Financial Health and Volatility

As far as the financial health of the company, I believe that it has a sound balance sheet. It has current assets of $13.3 million including $7.4 million of cash to cover $11.8 million in total liabilities. It has $2.7 in long term debt, which should be no problem considering the cash on hand as well as the cash flow it is capable of producing is plentiful. Despite being a small company and trading fairly thinly (only about 15,000 shares per day), Emergent has a beta of 0.65, so the price fluctuations are minimal.

Potential Headwinds

Of course, the big change to the medical device sector comes in the form of the new health care bill that has been passed. There is a new tax on medical equipment producers, however this may not apply to Emergent Group as it only purchases the equipment and then rents it out. The new law may in fact help Emergent in that 32 million more Americans will now be covered, meaning more surgical procedures will be needed. To be honest, I don’t really know the ramifications of the health care reform on Emergent. Since these are just guesses, I believe that the most uncertainty and risk lies with this issue. I also believe that as a small company, Emergent faces a lot of competition in a price-sensitive sector that probably has a lot of bigger players.

Cheap Valuation

While the company is too small to have growth projections and analyst followings, this also means that it is not well followed by Wall Street. As far as valuation, the company currently has a market cap of about $50 million, so while the P/E appears uninspiring at 16, it is trading at a mere seven times free cash flow. Even using a ridiculously high discount rate (15%) and a very conservative future projected growth rate (5%), the company still appears to be undervalued at its current price. I believe that there is a significant margin of safety to make up for the risks that the company faces.
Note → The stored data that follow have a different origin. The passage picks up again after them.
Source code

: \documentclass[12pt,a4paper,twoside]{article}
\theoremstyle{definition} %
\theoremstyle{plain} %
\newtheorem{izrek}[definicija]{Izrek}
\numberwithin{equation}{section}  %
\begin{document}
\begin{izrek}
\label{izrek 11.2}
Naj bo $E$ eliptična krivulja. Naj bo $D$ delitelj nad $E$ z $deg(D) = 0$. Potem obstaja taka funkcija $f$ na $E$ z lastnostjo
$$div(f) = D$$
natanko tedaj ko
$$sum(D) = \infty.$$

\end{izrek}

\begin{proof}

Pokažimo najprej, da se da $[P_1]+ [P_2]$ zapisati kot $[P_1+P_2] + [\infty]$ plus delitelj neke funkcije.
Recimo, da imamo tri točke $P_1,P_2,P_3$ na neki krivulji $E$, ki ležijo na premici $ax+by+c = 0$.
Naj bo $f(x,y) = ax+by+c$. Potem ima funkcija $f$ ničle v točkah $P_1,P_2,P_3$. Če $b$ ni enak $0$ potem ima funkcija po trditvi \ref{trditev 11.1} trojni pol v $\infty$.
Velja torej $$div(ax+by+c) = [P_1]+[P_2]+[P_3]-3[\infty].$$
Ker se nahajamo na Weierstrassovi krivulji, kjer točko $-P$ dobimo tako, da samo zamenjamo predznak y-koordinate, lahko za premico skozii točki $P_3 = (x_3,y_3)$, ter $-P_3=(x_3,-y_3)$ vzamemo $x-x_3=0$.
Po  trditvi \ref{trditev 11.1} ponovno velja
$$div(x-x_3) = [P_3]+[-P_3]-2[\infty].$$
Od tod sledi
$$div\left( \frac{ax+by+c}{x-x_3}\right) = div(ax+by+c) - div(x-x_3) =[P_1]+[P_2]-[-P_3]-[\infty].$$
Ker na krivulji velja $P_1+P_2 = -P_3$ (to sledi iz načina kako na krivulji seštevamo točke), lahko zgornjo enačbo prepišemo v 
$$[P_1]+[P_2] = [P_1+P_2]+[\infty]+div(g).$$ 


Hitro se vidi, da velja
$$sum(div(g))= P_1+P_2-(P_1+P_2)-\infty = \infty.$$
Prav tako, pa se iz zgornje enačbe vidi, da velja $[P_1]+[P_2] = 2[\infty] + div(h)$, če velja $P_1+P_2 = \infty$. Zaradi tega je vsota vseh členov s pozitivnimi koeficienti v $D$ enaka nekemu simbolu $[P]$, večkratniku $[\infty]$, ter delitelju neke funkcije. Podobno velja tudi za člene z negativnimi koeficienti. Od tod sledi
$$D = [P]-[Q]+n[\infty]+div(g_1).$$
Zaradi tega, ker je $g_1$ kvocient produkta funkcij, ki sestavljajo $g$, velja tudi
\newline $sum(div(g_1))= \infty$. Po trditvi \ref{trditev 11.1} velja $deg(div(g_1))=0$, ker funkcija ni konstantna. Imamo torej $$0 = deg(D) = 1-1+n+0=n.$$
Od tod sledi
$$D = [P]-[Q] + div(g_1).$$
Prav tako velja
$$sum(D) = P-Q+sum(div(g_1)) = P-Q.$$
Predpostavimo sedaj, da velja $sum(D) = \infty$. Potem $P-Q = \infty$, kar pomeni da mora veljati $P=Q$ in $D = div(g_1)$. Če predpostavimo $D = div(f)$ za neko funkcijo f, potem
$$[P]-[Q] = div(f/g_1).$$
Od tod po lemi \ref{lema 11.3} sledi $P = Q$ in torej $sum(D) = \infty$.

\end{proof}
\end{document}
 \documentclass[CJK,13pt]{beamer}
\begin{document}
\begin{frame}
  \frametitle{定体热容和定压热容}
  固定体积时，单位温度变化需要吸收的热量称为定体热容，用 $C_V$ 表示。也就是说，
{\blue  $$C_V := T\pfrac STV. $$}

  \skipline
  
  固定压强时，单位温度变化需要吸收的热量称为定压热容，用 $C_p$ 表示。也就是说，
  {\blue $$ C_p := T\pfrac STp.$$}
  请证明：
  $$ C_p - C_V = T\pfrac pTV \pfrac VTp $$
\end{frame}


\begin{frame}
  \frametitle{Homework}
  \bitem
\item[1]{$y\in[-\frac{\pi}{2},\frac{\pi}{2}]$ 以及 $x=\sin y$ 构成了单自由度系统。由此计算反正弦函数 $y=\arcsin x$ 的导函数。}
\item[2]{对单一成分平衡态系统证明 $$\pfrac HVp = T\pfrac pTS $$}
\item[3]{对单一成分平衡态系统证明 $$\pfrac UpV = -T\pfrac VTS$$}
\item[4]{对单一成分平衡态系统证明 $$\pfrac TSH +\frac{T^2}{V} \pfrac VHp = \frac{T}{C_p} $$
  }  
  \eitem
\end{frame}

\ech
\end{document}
As you can see, I really like this company, especially at its current price. While it has potential downside risk with regard to the future landscape of the health care industry as a whole, I think this risk is offset by its strong performance, dedicated management, and low valuation.


  1. Hey Eric, ive been following Emergent for about 6 months now and finally bought in. I too like it for the same reasons as you, FCF is excellent and they have a business model that seems to be working efficiently.

    Where did you find the information on them having 800 customers and no more than 10% at one of them?

    I realize this article was written a while ago so what do you think of their 2Q earnings report?

  2. From the most recent 10-K: "PRI Medical has approximately 800 active accounts in 16 states and experiences a high rate of repeat business from the hospitals, surgery centers and doctors we serve...Each location is staffed with full-time technicians and sales representatives, as appropriate to the business opportunities. During the years ended December 31, 2009 and 2008, no customer accounted for more than 10% of PRI Medical’s total revenues."

    As for your second question, I really try not to look too much into each quarterly earnings report. If I had to guess, I think it's probably just due to a faltering economy, and people are unsure about getting certain expensive medical procedures done. The fantastic growth rate couldn't be sustained forever without some bumps, and I think that the new lows present an even better buying opportunity. I still believe that the management is good, the balance sheet is sound, and the company is still making a hell of a lot of money.

    The only thing that concerns and confuses me is the selling before and following the earnings announcement, but I try to ignore the trading patterns and instead focus on capitalizing on such dips.